An innovative method to add ceramic particles in the metal matrix to make ceramic metal matrix composite was experimented and proved with alumina powder as particles and AE42 magnesium alloy as matrix. The alloy was subjected to friction stir processing and alumina particles were added through the processing tool. AE42 magnesium alloy has primary α-Mg phase of 100-150 micron grain size and secondary phase of 10-50 micron size as precipitates. Al2RE, Al11RE3 and Al17Mg12 are main secondary phases in the form of precipitates. Alumina powder was selected with average particles size of 5 micron. For processing parameters of 300-400 rpm tool speed, 15-20 mm/minute traverse speed and a threaded pin geometry; composites with fine distribution of second phase precipitates and alumina particles in the matrix were observed. Mechanical and microstructural characterization revealed uniform properties in longitudinal and transverse directions. Composite material has superior mechanical properties than the magnesium alloy. Distribution of particles was up to the length of tool pin. Tool pin geometry, feed rate and volume percentage of alumina particles, processing speed and tool rpm on the effect of mechanical and micro-structural properties were analyzed in detail.

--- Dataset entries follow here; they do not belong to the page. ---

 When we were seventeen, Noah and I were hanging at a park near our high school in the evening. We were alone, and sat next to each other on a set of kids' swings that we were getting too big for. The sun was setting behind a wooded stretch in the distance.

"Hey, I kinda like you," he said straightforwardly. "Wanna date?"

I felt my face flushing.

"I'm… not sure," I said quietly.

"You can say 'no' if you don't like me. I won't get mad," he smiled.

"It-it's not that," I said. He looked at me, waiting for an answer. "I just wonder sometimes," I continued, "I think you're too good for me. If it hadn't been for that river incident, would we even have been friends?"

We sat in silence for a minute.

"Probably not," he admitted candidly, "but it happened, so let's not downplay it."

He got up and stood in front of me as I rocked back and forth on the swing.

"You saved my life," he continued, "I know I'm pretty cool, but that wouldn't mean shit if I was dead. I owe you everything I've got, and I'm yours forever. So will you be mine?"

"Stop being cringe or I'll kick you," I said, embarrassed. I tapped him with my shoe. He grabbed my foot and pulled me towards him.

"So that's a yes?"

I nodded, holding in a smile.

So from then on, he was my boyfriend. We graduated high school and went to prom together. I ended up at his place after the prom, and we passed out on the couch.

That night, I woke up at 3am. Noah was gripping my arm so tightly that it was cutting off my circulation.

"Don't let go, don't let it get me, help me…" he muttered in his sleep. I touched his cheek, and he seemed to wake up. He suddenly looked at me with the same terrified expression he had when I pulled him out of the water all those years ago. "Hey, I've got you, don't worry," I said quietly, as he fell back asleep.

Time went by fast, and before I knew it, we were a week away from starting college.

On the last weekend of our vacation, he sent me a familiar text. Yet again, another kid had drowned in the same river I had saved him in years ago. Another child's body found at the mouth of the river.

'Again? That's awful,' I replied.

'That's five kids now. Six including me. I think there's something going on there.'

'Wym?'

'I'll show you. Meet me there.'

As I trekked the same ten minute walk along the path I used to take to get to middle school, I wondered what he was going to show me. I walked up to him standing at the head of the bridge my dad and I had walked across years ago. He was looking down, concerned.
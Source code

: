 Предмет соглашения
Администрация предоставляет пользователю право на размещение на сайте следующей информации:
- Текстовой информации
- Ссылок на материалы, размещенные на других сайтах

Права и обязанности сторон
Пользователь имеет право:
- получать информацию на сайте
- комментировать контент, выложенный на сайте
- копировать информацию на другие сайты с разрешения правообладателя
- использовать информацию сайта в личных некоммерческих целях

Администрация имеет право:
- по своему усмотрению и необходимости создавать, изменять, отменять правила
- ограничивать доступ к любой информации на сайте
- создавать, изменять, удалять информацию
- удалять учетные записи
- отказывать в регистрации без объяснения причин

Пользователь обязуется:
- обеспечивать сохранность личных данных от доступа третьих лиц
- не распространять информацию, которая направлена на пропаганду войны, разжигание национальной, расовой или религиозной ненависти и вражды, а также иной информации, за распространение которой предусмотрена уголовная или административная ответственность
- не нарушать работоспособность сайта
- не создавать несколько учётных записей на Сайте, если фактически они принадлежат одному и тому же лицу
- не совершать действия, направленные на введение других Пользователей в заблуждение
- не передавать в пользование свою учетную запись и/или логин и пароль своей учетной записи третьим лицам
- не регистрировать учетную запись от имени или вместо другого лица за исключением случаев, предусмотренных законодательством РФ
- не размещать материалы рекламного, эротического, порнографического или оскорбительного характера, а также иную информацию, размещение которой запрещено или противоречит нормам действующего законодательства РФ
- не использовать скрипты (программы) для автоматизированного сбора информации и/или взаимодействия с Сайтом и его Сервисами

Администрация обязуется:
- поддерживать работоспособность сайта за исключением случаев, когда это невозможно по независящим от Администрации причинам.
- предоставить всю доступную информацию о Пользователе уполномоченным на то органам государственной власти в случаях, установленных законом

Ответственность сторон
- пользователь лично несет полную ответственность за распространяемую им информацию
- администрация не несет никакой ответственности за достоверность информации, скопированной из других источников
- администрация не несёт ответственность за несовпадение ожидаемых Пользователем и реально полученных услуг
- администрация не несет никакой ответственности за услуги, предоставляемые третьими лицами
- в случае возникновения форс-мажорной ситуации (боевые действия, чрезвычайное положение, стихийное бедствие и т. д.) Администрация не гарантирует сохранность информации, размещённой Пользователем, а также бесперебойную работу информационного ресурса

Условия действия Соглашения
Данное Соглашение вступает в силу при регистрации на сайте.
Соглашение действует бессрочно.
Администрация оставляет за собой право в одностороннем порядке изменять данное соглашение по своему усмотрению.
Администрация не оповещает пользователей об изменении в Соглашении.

Influence of Groove Pressing Process on the Drawability (R Value) of Aluminium Alloy AA 5052 Sheets

Aluminium alloy sheets have poor drawability compared to steel sheets as indicated by the values of the plastic strain ratio or the R value. Because of the textures developed during commercial annealing and cold rolling processes, the R value for aluminium alloys is typically less than 1. Since the R value is heavily influenced by the crystallographic texture in the sheet, processes that develop a favourable texture can be utilised to improve the R value. In this study, a severe plastic deformation process called groove pressing has been used to repeatedly deform sheet specimens of aluminium alloy AA 5052. The R values of groove pressed specimens were experimentally determined. X-ray diffraction scans of the groove pressed specimens were carried out to measure the relative intensities of (111) and (002) peaks in the pattern. The largest increase in the R value was for specimens cut at 90° to the rolling direction and groove pressed to four passes. XRD data indicate that the groove pressing process is capable of introducing a favourable shear texture.